The goal was shared language + leader readiness + process adoption, fast.
Stakeholder Alignment & Communication
Stakeholders (Change Management Committee)
PM Manager
COO
VP of Marketing
Conflicting priorities I navigated
COO: wanted scalable eLearning
PM Manager: wanted multiple ILTs for deeper discussion
Committee goal: leaders must understand “why change,” the basics of change management, and how the new intake process works
Alignment moves I led
Proposed a sequenced rollout that matched urgency + audience needs:
Exec ILT: alignment, decision-making, leadership sponsorship
Leader ILT (Managers/SLT): shared language + readiness + practice exercises
Process video: “how-to” for Jira desk hosted in Guru for ongoing reference
Created clarity on what must be live vs what can be on-demand
Ensured messaging consistency across stakeholders to prevent contradictory guidance
Learning Strategy (What I Chose and Why)
Instructional approach
ILT for sensemaking + buy-in (leaders needed dialogue, not passive consumption)
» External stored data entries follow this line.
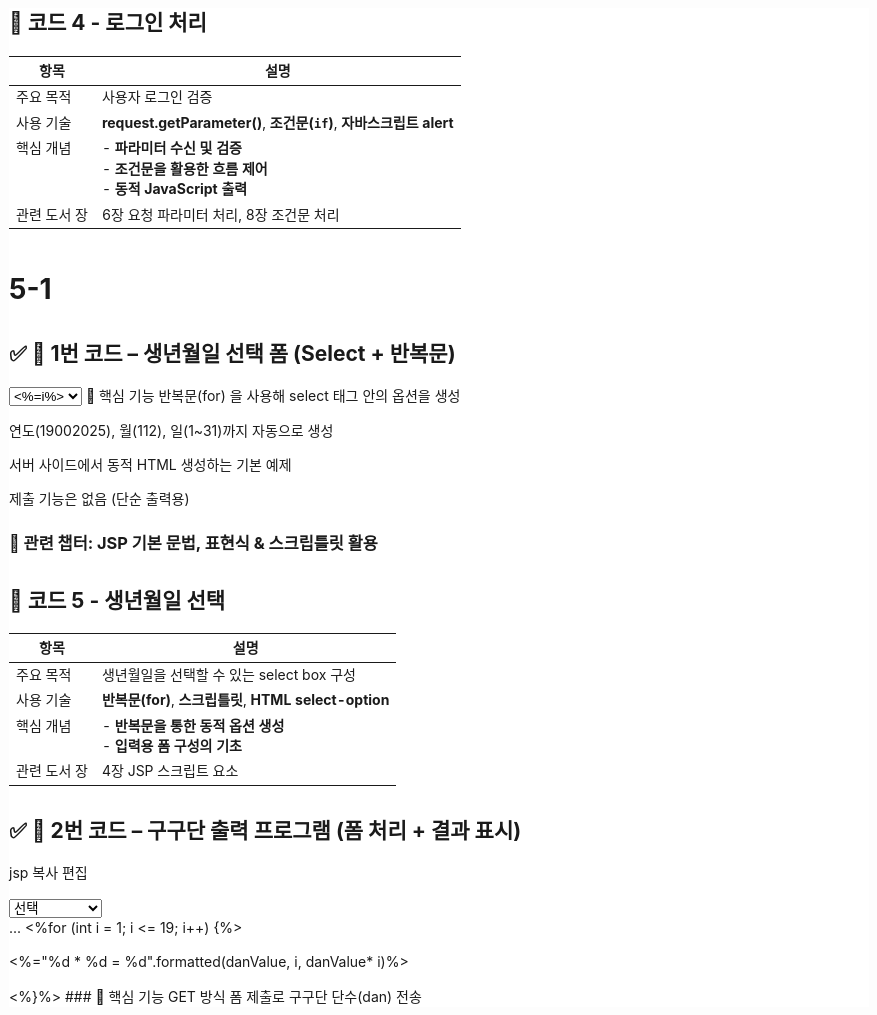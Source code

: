 ## 🧩 코드 4 - 로그인 처리

| 항목 | 설명 |
|------|------|
| 주요 목적 | 사용자 로그인 검증 |
| 사용 기술 | **request.getParameter()**, **조건문(`if`)**, **자바스크립트 alert** |
| 핵심 개념 | - **파라미터 수신 및 검증**<br> - **조건문을 활용한 흐름 제어**<br> - **동적 JavaScript 출력** |
| 관련 도서 장 | 6장 요청 파라미터 처리, 8장 조건문 처리 |

# 5-1

## ✅ 📄 1번 코드 – 생년월일 선택 폼 (Select + 반복문)
<select name="year">
    <%for (int i = 1900; i <= 2025; i++) {%>
        <option value="<%=i%>"><%=i%></option>
    <%}%>
</select>
📌 핵심 기능
반복문(for) 을 사용해 select 태그 안의 옵션을 생성

연도(19002025), 월(112), 일(1~31)까지 자동으로 생성

서버 사이드에서 동적 HTML 생성하는 기본 예제

제출 기능은 없음 (단순 출력용)

### 📙 관련 챕터: JSP 기본 문법, 표현식 & 스크립틀릿 활용

## 🧩 코드 5 - 생년월일 선택

| 항목 | 설명 |
|------|------|
| 주요 목적 | 생년월일을 선택할 수 있는 select box 구성 |
| 사용 기술 | **반복문(for)**, **스크립틀릿**, **HTML select-option** |
| 핵심 개념 | - **반복문을 통한 동적 옵션 생성**<br> - **입력용 폼 구성의 기초** |
| 관련 도서 장 | 4장 JSP 스크립트 요소 |


## ✅ 📄 2번 코드 – 구구단 출력 프로그램 (폼 처리 + 결과 표시)
jsp
복사
편집
<form method="get" action="gugudan.jsp">
    <select name="dan">
        <option>선택</option>
        <%for (int i = 2; i <= 19; i++) {%>
        <option value="<%=i%>" <%= i == danValue ? "selected" : ""%>  ><%=i%>단</option>
        <%}%>
    </select>
</form>
...
<%for (int i = 1; i <= 19; i++) {%>
    <p><%="%d * %d = %d".formatted(danValue, i, danValue* i)%></p>
<%}%>
### 📌 핵심 기능
GET 방식 폼 제출로 구구단 단수(dan) 전송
Exercises tied to real change scenarios (to move from concept → application)
On-demand process video (repeatable reference for Jira intake steps)
Learning theories present (and why they fit the business reality)
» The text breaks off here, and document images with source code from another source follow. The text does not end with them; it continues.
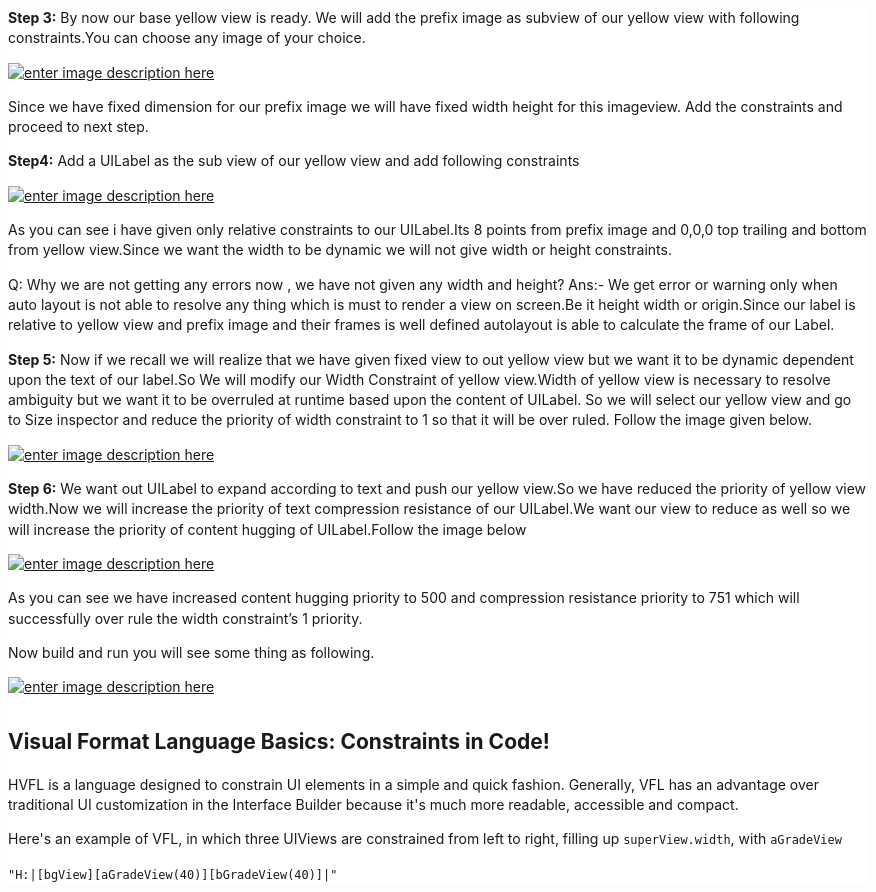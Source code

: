 **Step 3:** By now our base yellow view is ready. We will add the prefix image as subview of our yellow view with following constraints.You can choose any image of your choice.

[![enter image description here][6]][6]

Since we have fixed dimension for our prefix image we will have fixed width height for this imageview. Add the constraints and proceed to next step.

**Step4:** Add a UILabel as the sub view of our yellow view and add following constraints


[![enter image description here][7]][7]

As you can see i have given only relative constraints to our UILabel.Its 8 points from prefix image and 0,0,0 top trailing and bottom from yellow view.Since we want the width to be dynamic we will not give width or height constraints.

Q: Why we are not getting any errors now , we have not given any width and height?
Ans:- We get error or warning only when auto layout is not able to resolve any thing which is must to render a view on screen.Be it height width or origin.Since our label is relative to yellow view and prefix image and their frames is well defined autolayout is able to calculate the frame of our Label.

**Step 5:**  Now if we recall we will realize that we have given fixed view to out yellow view but we want it to be dynamic dependent upon the text of our label.So We will modify our Width Constraint of yellow view.Width of yellow view is necessary to resolve ambiguity but we want it to be overruled at runtime based upon the content of UILabel. So we will select our yellow view and go to Size inspector and reduce the priority of width constraint to 1 so that it will be over ruled. Follow the image given below.

[![enter image description here][8]][8]

**Step 6:** We want out UILabel to expand according to text and push our yellow view.So we have reduced the priority of yellow view width.Now we will increase the priority of text compression resistance of our UILabel.We want our view to reduce as well so we will increase the priority of content hugging of UILabel.Follow the image below

[![enter image description here][9]][9]

As you can see we have increased content hugging priority to 500 and compression resistance priority to 751 which will successfully over rule the width constraint’s 1 priority.

Now build and run you will see some thing as following.


[![enter image description here][10]][10]


  [1]: http://i.stack.imgur.com/SMiw6.png
  [2]: http://i.stack.imgur.com/FMDfW.png
  [3]: http://i.stack.imgur.com/cEzna.png
  [4]: http://i.stack.imgur.com/yaLTy.png
  [5]: http://i.stack.imgur.com/Gcibq.png
  [6]: http://i.stack.imgur.com/uc2qf.png
  [7]: http://i.stack.imgur.com/m3EHS.png
  [8]: http://i.stack.imgur.com/Gauyl.png
  [9]: http://i.stack.imgur.com/F9OJ4.png
  [10]: http://i.stack.imgur.com/v8Kw0.png

## Visual Format Language Basics: Constraints in Code!
HVFL is a language designed to constrain UI elements in a simple and quick fashion.
Generally, VFL has an advantage over traditional UI customization in the Interface Builder because it's much more readable, accessible and compact.

Here's an example of VFL, in which three UIViews are constrained from left to right, filling up `superView.width`, with `aGradeView`

    "H:|[bgView][aGradeView(40)][bGradeView(40)]|"


  [1]: https://developer.apple.com/library/content/documentation/UserExperience/Conceptual/AutolayoutPG/index.html
  [1]: http://i.stack.imgur.com/5OsQ3.png
  [2]: http://useyourloaf.com/blog/goodbye-spacer-views-hello-layout-guides/
  [1]: https://i.stack.imgur.com/SBSIn.png
  [2]: https://i.stack.imgur.com/aZ9nC.png
  [3]: https://i.stack.imgur.com/YCX5X.png
  [4]: http://i.stack.imgur.com/QpHF7.png
  [1]: http://s000.tinyupload.com/?file_id=08348344016937742118
  [2]: http://i.stack.imgur.com/M6Ck5.gif
  [3]: http://i.stack.imgur.com/FeBFW.gif
  [4]: http://i.stack.imgur.com/GLCVp.gif
  [5]: http://i.stack.imgur.com/WcjmM.gif
  [6]: http://i.stack.imgur.com/CYwZG.gif
  [7]: http://i.stack.imgur.com/zaM0A.gif
  [8]: http://i.stack.imgur.com/g3w1L.png
  [1]: http://i.stack.imgur.com/lsmK6.png
  [1]: http://i.stack.imgur.com/qh9Dn.png
  [2]: http://i.stack.imgur.com/mbpPb.png
  [3]: http://i.stack.imgur.com/rtA4H.png
  [1]: http://i.stack.imgur.com/2LSlx.jpg
  [1]: http://i.stack.imgur.com/Xrk8o.png
  [1]: http://i.stack.imgur.com/Oz6Ws.png
  [2]: http://i.stack.imgur.com/oKOZx.png
  [3]: http://i.stack.imgur.com/BOGDt.png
Adult Learning: relevance and immediate application (“why this matters now,” leader role in adoption)
Cognitive Load: focused on essential concepts only; avoided over-teaching the model
Social learning / sensemaking: ILT enabled shared interpretation + alignment
Transfer: activities mapped to real change situations leaders were actively facing
How I Used AI (Speed + Scale, Without Risk)
Used AI to:
Draft leader discussion prompts and reflection questions (multiple versions by audience level)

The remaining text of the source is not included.